За этим деревенским столом над тарелкой безвкусной еды отец упился до яростного остервенения. Мне пришлось выслушать его жалобы на Бога, Академию и Человечество, и при этом лишь я понимал, что мы привлекаем к себе внимание.
– Заткнись, пьянь! – крикнул кто-то. Хлопнуло окно. – Тише вы! Люди тут спать пытаются, между прочим!
Mне кое-как удалось утихомирить отца (дородный хозяин скатал рукава, чтобы вышвырнуть нас вон, несмотря на приказ, полученный из замка). Он не стал возмущаться и не впал в сентиментальность; сквозь ночной сумрак на меня уставились два злобных глаза.
– Я тебе не рассказывал про твою мать? Я имею в виду обстоятельства… все обстоятельства того проклятого дня?
– Прошу тебя, папа.
– Нет, нет. Ты уже достаточно взрослый, тебе пора узнать правду.
– Не надо, пожалуйста.
– Когда ты родился, повитуха… уродливая баба, не помню, как звали… она закричала: «Чудовище, монстр!»
И я снова услышал историю своего рождения, как оно запечатлелось в памяти моего отца.
Через несколько минут я заплатил двум парням, чтобы они затащили отца в комнату; расстелил на кровати грязную простыню и улегся рядом с ним. Отец забылся тяжелым и неспокойным сном; я все боялся, что он брыкнет меня, так что я потеряю сознание. Я лежал с открытыми глазами и обдумывал свое моральное бремя.
– Дамы и господа, тому, с кем случается несчастье, Бог приносит и успокоение. В безграничной своей милости он даровал моему сыну неземной талант…
Объявление отца не вызвало ни одного хлопка. Только вежливые кивки женских головок. Слуги с абсолютно пустыми глазами стояли у дверей, как часовые. Отец по-крабьи попятился в глубину сцены и прошептал:
– Давай, парень.
Я стоял на сцене в тесном жилете и жестком жабо, носки моих непомерно больших шелковых туфель были задраны вверх и, словно слепые кроты, таращились на мою аудиторию. Ее составляли синьора Изабелла Рипеллино, несколько ее дочерей и с полдюжины фрейлин.
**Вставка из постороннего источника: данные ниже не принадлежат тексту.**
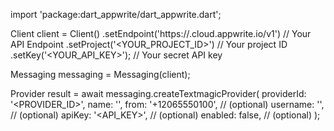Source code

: import 'package:dart_appwrite/dart_appwrite.dart';

Client client = Client()
    .setEndpoint('https://<REGION>.cloud.appwrite.io/v1') // Your API Endpoint
    .setProject('<YOUR_PROJECT_ID>') // Your project ID
    .setKey('<YOUR_API_KEY>'); // Your secret API key

Messaging messaging = Messaging(client);

Provider result = await messaging.createTextmagicProvider(
    providerId: '<PROVIDER_ID>',
    name: '<NAME>',
    from: '+12065550100', // (optional)
    username: '<USERNAME>', // (optional)
    apiKey: '<API_KEY>', // (optional)
    enabled: false, // (optional)
);
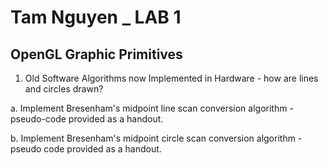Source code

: # Tam Nguyen _ LAB 1
## OpenGL Graphic Primitives
1. Old Software Algorithms now Implemented in Hardware - how are lines and circles drawn?

a. Implement Bresenham's midpoint line scan conversion algorithm - pseudo-code provided as a handout.

b. Implement Bresenham's midpoint circle scan conversion algorithm - pseudo code provided as a handout.

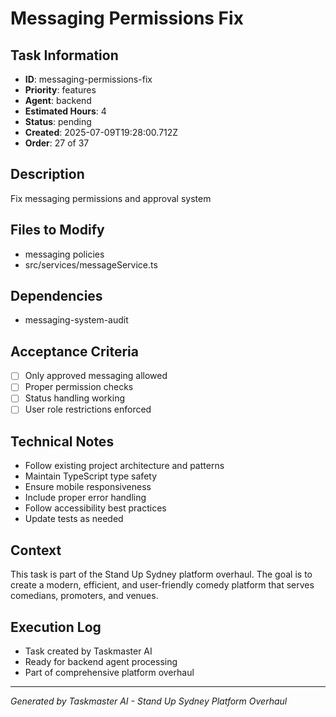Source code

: # Messaging Permissions Fix

## Task Information
- **ID**: messaging-permissions-fix
- **Priority**: features
- **Agent**: backend
- **Estimated Hours**: 4
- **Status**: pending
- **Created**: 2025-07-09T19:28:00.712Z
- **Order**: 27 of 37

## Description
Fix messaging permissions and approval system

## Files to Modify
- messaging policies
- src/services/messageService.ts

## Dependencies
- messaging-system-audit

## Acceptance Criteria
- [ ] Only approved messaging allowed
- [ ] Proper permission checks
- [ ] Status handling working
- [ ] User role restrictions enforced

## Technical Notes
- Follow existing project architecture and patterns
- Maintain TypeScript type safety
- Ensure mobile responsiveness
- Include proper error handling
- Follow accessibility best practices
- Update tests as needed

## Context
This task is part of the Stand Up Sydney platform overhaul. The goal is to create a modern, efficient, and user-friendly comedy platform that serves comedians, promoters, and venues.

## Execution Log
- Task created by Taskmaster AI
- Ready for backend agent processing
- Part of comprehensive platform overhaul

---
*Generated by Taskmaster AI - Stand Up Sydney Platform Overhaul*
Разодетые в парчу и шелка, они сидели в креслах и обмахивались расшитыми веерами. Я сделал три шага к чистому холсту, установленному на мольберте, и скорее почувствовал, чем услышал легкий шепот отвращения. Одна из дочерей засмеялась. Веер синьоры закрылся и, описав элегантный эллипс, шлепнул дочь по рукам. Это немного меня ободрило.
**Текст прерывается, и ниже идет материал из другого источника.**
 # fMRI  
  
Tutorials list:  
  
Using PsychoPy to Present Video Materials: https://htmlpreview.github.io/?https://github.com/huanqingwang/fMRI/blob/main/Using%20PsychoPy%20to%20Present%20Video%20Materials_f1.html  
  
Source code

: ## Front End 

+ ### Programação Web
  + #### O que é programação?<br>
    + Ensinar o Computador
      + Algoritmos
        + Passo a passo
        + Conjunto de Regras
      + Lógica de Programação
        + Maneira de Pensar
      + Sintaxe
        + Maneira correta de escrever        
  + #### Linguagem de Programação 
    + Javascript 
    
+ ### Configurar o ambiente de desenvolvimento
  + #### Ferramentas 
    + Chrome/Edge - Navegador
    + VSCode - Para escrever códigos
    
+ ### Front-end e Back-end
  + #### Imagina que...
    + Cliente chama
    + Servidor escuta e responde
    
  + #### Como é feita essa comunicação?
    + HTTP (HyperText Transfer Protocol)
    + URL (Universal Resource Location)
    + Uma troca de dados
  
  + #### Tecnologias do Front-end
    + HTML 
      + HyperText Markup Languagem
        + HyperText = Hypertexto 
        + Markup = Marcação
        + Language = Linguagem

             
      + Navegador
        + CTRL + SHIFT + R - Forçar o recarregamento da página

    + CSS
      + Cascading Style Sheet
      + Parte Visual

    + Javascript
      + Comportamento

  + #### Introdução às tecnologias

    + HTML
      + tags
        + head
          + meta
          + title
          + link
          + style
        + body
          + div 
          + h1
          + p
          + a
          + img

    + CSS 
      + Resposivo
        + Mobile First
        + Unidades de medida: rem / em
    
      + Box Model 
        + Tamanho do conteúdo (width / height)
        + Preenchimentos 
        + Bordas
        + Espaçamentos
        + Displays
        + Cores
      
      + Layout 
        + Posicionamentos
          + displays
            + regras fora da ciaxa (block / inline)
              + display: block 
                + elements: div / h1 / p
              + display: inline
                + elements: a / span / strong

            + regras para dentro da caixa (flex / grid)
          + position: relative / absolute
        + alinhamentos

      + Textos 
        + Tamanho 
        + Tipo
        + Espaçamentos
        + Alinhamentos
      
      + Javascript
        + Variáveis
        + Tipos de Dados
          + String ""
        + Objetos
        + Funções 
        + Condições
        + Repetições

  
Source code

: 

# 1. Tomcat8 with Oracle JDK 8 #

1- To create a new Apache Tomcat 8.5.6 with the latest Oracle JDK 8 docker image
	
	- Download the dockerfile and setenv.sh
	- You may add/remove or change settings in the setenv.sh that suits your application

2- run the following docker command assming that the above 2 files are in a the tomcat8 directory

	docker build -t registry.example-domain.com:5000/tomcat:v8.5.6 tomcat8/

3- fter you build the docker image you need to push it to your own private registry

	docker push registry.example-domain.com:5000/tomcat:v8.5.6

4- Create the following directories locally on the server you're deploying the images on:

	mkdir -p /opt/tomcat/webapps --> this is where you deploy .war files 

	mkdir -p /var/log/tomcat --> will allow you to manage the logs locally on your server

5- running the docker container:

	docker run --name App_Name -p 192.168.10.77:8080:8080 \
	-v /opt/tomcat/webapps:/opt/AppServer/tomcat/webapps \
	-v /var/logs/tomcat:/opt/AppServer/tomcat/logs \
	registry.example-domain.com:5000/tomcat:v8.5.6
– Покорнейше прошу, – сказал я, нащупывая свое карликовое кресло, – добровольца для моего… для…
Я сразу выделил ее среди зрителей. Розовощекая девочка, слегка открыв ротик, вежливо ожидала окончания фразы.
– …мне нужен доброволец, – неуклюже закончил я, уже догадавшись, кто вызовется на эту роль. Весело подпрыгивая (насколько позволял широкий шлейф ее платья), младшая дочь синьоры выбежала вперед и приготовилась позировать. Она была ненамного выше меня, но мне казалось, что она сияет, как солнце, с головокружительной высоты. Мое лицо горело, уши, казалось, свернулись, как засохшие лепестки.
Но я чувствую, как ты хмуришься, мой любезный читатель, и перелистываешь страницы, которые уже одолел (то есть благополучно похоронил) в поисках утерянной логической связи. В чем же причина моего униженного смущения? Чтобы это понять, мы должны отвести стрелки назад – совсем чуть-чуть, всего-то на пару часов.
До имения Карло Рипеллино мы добрались перед самым полуднем, потные и усталые с дороги. Отец, после ночных выступлений не проронивший ни слова, с большим трудом изобразил на лице улыбку для мажордома, который встретил нас у ворот. Нас провели по широкой каштановой аллее (я слышал хрустящее пробуждение свежих зеленых листьев) до хозяйственных построек, где передали на попечение слуг.
Свой костюм я надевал на холодном каменном полу кухни, перед раззявленной пастью камина (после двух дней путешествия он был основательно помят и пропитался запахом мула). Я завозился с упрямой пуговицей и увидел отца, навалившегося на стол с закрытыми глазами: без сомнения, он копил силы. От мажордома я узнал, что нас не вызовут до обеда. Отец отдыхал, и я этим воспользовался и выскочил во двор.